En l’absence de décompte produit, la dette locative n’est pas déterminable. La demande au titre de l’arriéré locatif sera rejetée.
Sur les autres demandes
Aux termes de l’article 835 alinéa 2 du Code de procédure civile, « Le président du tribunal judiciaire peut toujours, dans les cas où l’existence de l’obligation n’est pas sérieusement contestable, accorder une provision au créancier, ou ordonner l’exécution de l’obligation même s’il s’agit d’une obligation de faire. ».
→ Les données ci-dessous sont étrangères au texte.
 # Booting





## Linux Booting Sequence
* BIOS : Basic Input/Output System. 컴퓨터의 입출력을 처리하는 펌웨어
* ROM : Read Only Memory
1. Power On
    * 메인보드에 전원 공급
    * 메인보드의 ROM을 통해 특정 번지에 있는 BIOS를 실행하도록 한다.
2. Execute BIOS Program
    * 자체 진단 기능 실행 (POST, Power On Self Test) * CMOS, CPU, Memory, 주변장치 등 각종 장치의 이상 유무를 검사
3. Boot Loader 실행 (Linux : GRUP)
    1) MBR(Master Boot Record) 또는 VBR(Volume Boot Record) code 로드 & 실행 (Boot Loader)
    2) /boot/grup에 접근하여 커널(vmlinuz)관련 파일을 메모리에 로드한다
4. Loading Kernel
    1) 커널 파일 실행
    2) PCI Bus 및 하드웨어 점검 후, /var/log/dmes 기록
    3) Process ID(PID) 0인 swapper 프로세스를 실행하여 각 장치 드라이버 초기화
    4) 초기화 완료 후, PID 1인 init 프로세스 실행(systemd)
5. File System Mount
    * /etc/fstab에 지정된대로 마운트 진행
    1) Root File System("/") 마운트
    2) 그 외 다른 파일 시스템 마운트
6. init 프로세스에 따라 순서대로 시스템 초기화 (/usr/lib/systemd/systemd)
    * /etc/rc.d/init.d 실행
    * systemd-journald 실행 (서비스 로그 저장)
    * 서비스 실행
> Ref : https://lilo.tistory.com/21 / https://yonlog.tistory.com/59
Les demandes au titre de l’indemnité de relocation et de la conservation du dépôt de garantie s’analysent en des demandes d’application d’une clause pénale.
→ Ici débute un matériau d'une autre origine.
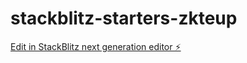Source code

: # stackblitz-starters-zkteup

[Edit in StackBlitz next generation editor ⚡️](https://stackblitz.com/~/github.com/aloda33/stackblitz-starters-zkteup)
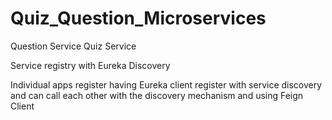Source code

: # Quiz_Question_Microservices

Question Service
Quiz Service

Service registry with Eureka Discovery

Individual apps register having Eureka client register with service discovery and can call each other with the discovery mechanism and using Feign Client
S’il est constant que le juge des référés peut accorder ces sommes à titre provisionnel sur le montant non sérieusement contestable d’une clause pénale, il n’en demeure pas moins qu’elles apparaissent en l’espèce élevées et sont susceptibles d’être qualifiées de manifestement excessives et donc d’être réduites par le juge du fond. Les demandes se heurtent en conséquence à une contestation sérieuse.
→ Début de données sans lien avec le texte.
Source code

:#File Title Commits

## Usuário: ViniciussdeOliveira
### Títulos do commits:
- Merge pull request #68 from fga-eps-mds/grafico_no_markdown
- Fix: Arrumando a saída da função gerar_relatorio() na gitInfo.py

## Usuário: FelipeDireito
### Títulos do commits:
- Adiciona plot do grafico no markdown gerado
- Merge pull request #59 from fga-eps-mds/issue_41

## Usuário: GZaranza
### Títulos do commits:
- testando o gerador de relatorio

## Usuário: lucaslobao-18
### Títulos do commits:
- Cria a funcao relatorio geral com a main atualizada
Il sera dit n’y voir lieu à référé s’agissant de ces demandes.
Sur l’article 700 du code de procédure civile et les dépens
Il convient de condamner la défenderesse, partie succombante, à payer à la demanderesse la somme de 1500 euros, sur le fondement de l’article 700 du code de procédure civile.
La défenderesse, qui succombe, supportera la charge des entiers dépens, comprenant notamment le coût du commandement de payer.
PAR CES MOTIFS
Nous, Gaële FRANCOIS-HARY, Première Vice-Présidente, statuant en référé, par mise à disposition au greffe, par décision réputée contradictoire et en premier ressort,
Constatons l’acquisition de la clause résolutoire du bail commercial du 16 décembre 2021 et la résiliation de ce bail à la date du 10 décembre 2024,
Ordonnons, si besoin avec le concours de la force publique, l’expulsion de la locataire et celle de tous occupants de son chef des locaux loués, sis [Adresse 3],
Disons n’y avoir lieu à astreinte,
Ordonnons que les meubles se trouvant sur place devront être déposés dans un lieu choisi par la bailleresse aux frais risques et péril de la locataire conformément aux dispositions des articles L 433-1 et suivants du code des procédures civiles d’exécution,
Condamnons la société ANTIQUITES DE L’ARCHE à payer à la SCI CASTEL GIVEN à titre provisionnel une indemnité d’occupation d’un montant correspondant à celui d’un loyer mensuel conventionnel augmenté des charges et accessoires à compter du 10 décembre 2024 et jusqu’à la libération effective des lieux loués,
Rejetons la demande de provision au titre de l’arriéré locatif,
Disons n’y avoir lieu à référé sur la demande d’indemnité de relocation,
Disons n’y avoir lieu à référé sur la demande de conservation du dépôt de garantie,
Condamnons la société ANTIQUITES DE L’ARCHE à payer à la SCI CASTEL GIVEN la somme de 1500 euros au titre de l’article 700 du code de procédure civile,
Condamnons la société ANTIQUITES DE L’ARCHE au paiement des dépens comprenant notamment le coût du commandement de payer.
Prononcé par mise à disposition au greffe le TREIZE MAI DEUX MIL VINGT CINQ par Gaële FRANÇOIS-HARY, Première Vice-Présidente, assistée de Romane BOUTEMY, Greffier, lesquelles ont signé la minute de la présente décision.